For years she has had bad hypos.
When she first became a diabetic, she was on bovine insulin until 5-10 years ago. Since then she was on porcine insulin. Her blood sugars were all over the place. She had a lot of hypos over the decades. She went through some weeks having multiple hypos a week, even a day at one point.
Back in July this year she ended up with delirium and was in hospital for weeks. She was hardly eating, had forgotten to take her meds and injections. Her blood sugars varied between 2 and 33 (the Accucheck only reads up to 33 so they were higher than that).

I call her every day and got her to do her bloods and injections (I live far away). But over the years her personality has changed. She's got more argumentative and depressed but most of all her memory has deteriorated.
Since then she has moved to Humulin insulin and despite her eating very little her blood sugars have been far better and stable between 6 and 15.

Mum refuses to go to a memory clinic (although I can't get the GP to refer her either). I think she has dementia (she forgets people's names, names of food, thinks the PM is called Boris, doesn't know what year or month it is or the name of the current monarch). Dementia charities say treatment is available. Her GP and District Nurses say it's pointless getting diagnosed and there is nothing you can do.

But could this all be linked to her hypos?

If so I may be able to persuade her to get help. Otherwise I know she will refuse all help and will not go into a home (I don't want her to either) as she used to work in one.
Getting help is frustrating. I've noticed the decline over decades, even more so since Dad died and I don't know what to do.
Is there any way of finding out if Mum has dementia or related to something else related to diabeties? Is her memory loss possibly diabeties/hypo related? Is there a treatment?

She's also on statins.

Any help would be appreciated. I'm pulling my hair out.
 
Hi @speedmaster , welcome to the forum.

I'm sorry to hear that your mum isn't doing well, sounds like it's very hard for both of you.
I have very little experience with dementia, but what you describe does sound like it to me. There is no cure for dementia (or for possible brain damage caused by hypos).

I'm tagging @Jaylee for you, he has lots of experience with his mum, who has Alzheimer's, and he may have some tips for you.

I also found two helplines in the UK, it may be very helpful for you to talk to them with your questions:
and

All the best to both of you!
 
"Her GP and District Nurses say it's pointless getting diagnosed and there is nothing you can do" That's not particularly helpful of them saying that how unsympathetic can you get! I am so sorry what you and mum are going through. There are many helpful links that Anje77 have dropped and I totally understand the situation you are facing. My mum became the same after dad passed and we had always had a very frosty relationship that was compounded 100 fold. You will get there, I just wanted to send you lots of hugs in the process x
 
Quick answer - memory can be lost by low BG - sometimes returns, and on extremes can be lost for ever. I've experienced this.
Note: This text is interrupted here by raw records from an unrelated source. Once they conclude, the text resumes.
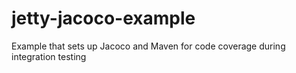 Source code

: # jetty-jacoco-example
Example that sets up Jacoco and Maven for code coverage during integration testing
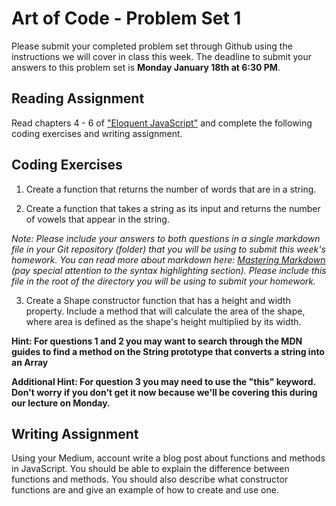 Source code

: # Art of Code - Problem Set 1
Please submit your completed problem set through Github using the instructions we will cover in class this week. The deadline to submit your answers to this problem set is **Monday January 18th at 6:30 PM**.

## Reading Assignment
Read chapters 4 - 6 of ["Eloquent JavaScript"](http://eloquentjavascript.net/) and complete the following coding exercises and writing assignment.

## Coding Exercises

1) Create a function that returns the number of words that are in a string.

2) Create a function that takes a string as its input and returns the number of vowels that appear in the string.

*Note: Please include your answers to both questions in a single markdown file in your Git repository (folder) that you will be using to submit this week's homework. You can read more about markdown here: [Mastering Markdown](https://guides.github.com/features/mastering-markdown/) (pay special attention to the syntax highlighting section). Please include this file in the root of the directory you will be using to submit your homework.*

3) Create a Shape constructor function that has a height and width property. Include a method that will calculate the area of the shape, where area is defined as the shape's height multiplied by its width.

**Hint: For questions 1 and 2 you may want to search through the MDN guides to find a method on the String prototype that converts a string into an Array**

**Additional Hint: For question 3 you may need to use the "this" keyword. Don't worry if you don't get it now because we'll be covering this during our lecture on Monday.**


## Writing Assignment
Using your Medium, account write a blog post about functions and methods in JavaScript. You should be able to explain the difference between functions and methods. You should also describe what constructor functions are and give an example of how to create and use one.
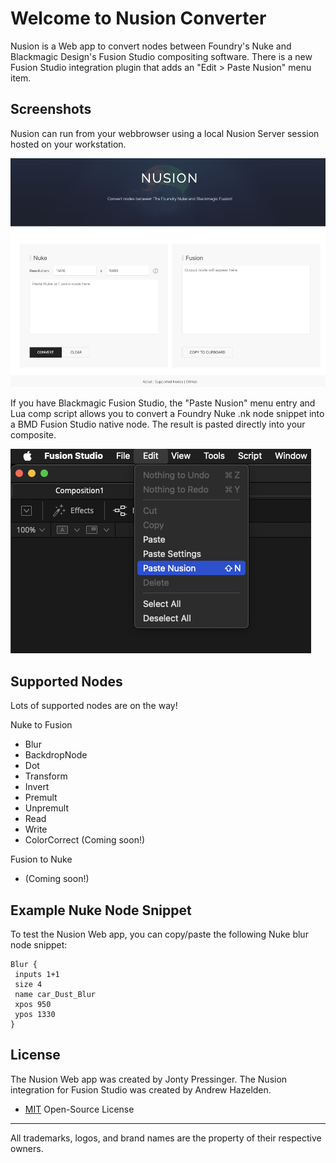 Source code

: # Welcome to Nusion Converter

Nusion is a Web app to convert nodes between Foundry's Nuke and Blackmagic Design's Fusion Studio compositing software. There is a new Fusion Studio integration plugin that adds an "Edit &gt; Paste Nusion" menu item.

## Screenshots

Nusion can run from your webbrowser using a local Nusion Server session hosted on your workstation.

![Webapp](images/screenshot.png ':size=650')

If you have Blackmagic Fusion Studio, the "Paste Nusion" menu entry and Lua comp script allows you to convert a Foundry Nuke .nk node snippet into a BMD Fusion Studio native node. The result is pasted directly into your composite.

![Paste Nusion](images/paste_nusion.png ':size=650')

## Supported Nodes

Lots of supported nodes are on the way!

Nuke to Fusion

- Blur
- BackdropNode
- Dot
- Transform
- Invert
- Premult
- Unpremult
- Read
- Write
- ColorCorrect (Coming soon!)

Fusion to Nuke

- (Coming soon!)

## Example Nuke Node Snippet

To test the Nusion Web app, you can copy/paste the following Nuke blur node snippet:

    Blur {
     inputs 1+1
     size 4
     name car_Dust_Blur
     xpos 950
     ypos 1330
    }

## License

The Nusion Web app was created by Jonty Pressinger. The Nusion integration for Fusion Studio was created by Andrew Hazelden.

- [MIT](https://choosealicense.com/licenses/mit/) Open-Source License

-------------------------

All trademarks, logos, and brand names are the property of their respective owners.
My mum has dementia (always refused to be checked so technically un-diagnosed, my wife worked in care so has experience and training on dementia so pretty certain).

It sounds very much like that - I'd suggest you talk to her GP and see what they recommend - they might be able to send some one out to assess, telling her something like its a standard check up.
 
Her GP and District Nurses say it's pointless getting diagnosed and there is nothing you can do.
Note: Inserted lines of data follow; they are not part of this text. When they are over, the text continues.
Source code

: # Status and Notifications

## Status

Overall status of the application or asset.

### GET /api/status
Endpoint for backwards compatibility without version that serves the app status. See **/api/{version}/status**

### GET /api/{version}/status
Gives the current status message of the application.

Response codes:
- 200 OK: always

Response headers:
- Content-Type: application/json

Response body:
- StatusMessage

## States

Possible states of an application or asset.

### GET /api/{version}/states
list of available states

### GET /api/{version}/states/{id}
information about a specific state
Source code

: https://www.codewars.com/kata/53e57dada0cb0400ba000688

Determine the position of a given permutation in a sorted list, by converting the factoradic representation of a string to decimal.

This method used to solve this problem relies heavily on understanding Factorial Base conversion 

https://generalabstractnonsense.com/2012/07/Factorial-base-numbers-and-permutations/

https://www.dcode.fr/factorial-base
Not many things rile me, but advice like that certainly does. So I'm not an expert but I would ignore their advice.

Also agree about asking Age Concern or Alzheimer's society for advice.
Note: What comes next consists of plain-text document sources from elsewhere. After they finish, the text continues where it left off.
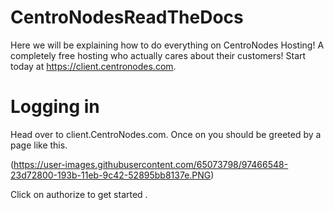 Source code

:# CentroNodesReadTheDocs
Here we will be explaining how to do everything on CentroNodes Hosting! A completely free hosting who actually cares about their customers! Start today at https://client.centronodes.com.

# Logging in

Head over to client.CentroNodes.com. Once on you should be greeted by a page like this.

(https://user-images.githubusercontent.com/65073798/97466548-23d72800-193b-11eb-9c42-52895bb8137e.PNG)

Click on authorize to get started
.
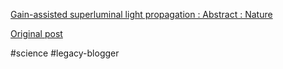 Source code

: <!--
date: '2007-03-06'
published: true
slug: 2007-03-gain-assisted-superluminal-light
time_to_read: 5
title: 'Gain-assisted superluminal light propagation : Abstract : Nature'
-->

[Gain-assisted superluminal light propagation : Abstract : Nature](http://www.nature.com/nature/journal/v406/n6793/abs/406277a0.html)

[Original post](https://ysfk.blogspot.com/2007/03/gain-assisted-superluminal-light.html)

#science #legacy-blogger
The memory clinic can be difficult for the patient to deal with and so I'm not going to suggest you force your Mum into going, but I would try to persuade her.

There are different types of dementia, but what you are describing sounds familiar to my mum who had Alzheimer's (but not diabetes). She was given some drugs but we were warned that at most they may slow the decline, but there is no cure.

As far as I know the biggest part of a diagnosis will focus on the memory clinic, but should also include brain scans and also blood tests looking to rule out alternative reasons, so even if your Mum is unwilling to go to the memory clinic I would still try to get the other tests done.

At the very least a diagnosis should mean that you as family should get access to professional advice about what to expect if your suspicions turn out to be true. I have no idea how traumatic this is for the patient (but apparently it varies between people), but I know it is almost always very traumatic for the family.
 
Another thought, does anyone hold Power of Attorney for your Mum?
There are two kinds and you, siblings or a trusted other will need both, one for her health and one for her finances.
If they’re already set up and need to be activated, there’s a government website that will tell you more.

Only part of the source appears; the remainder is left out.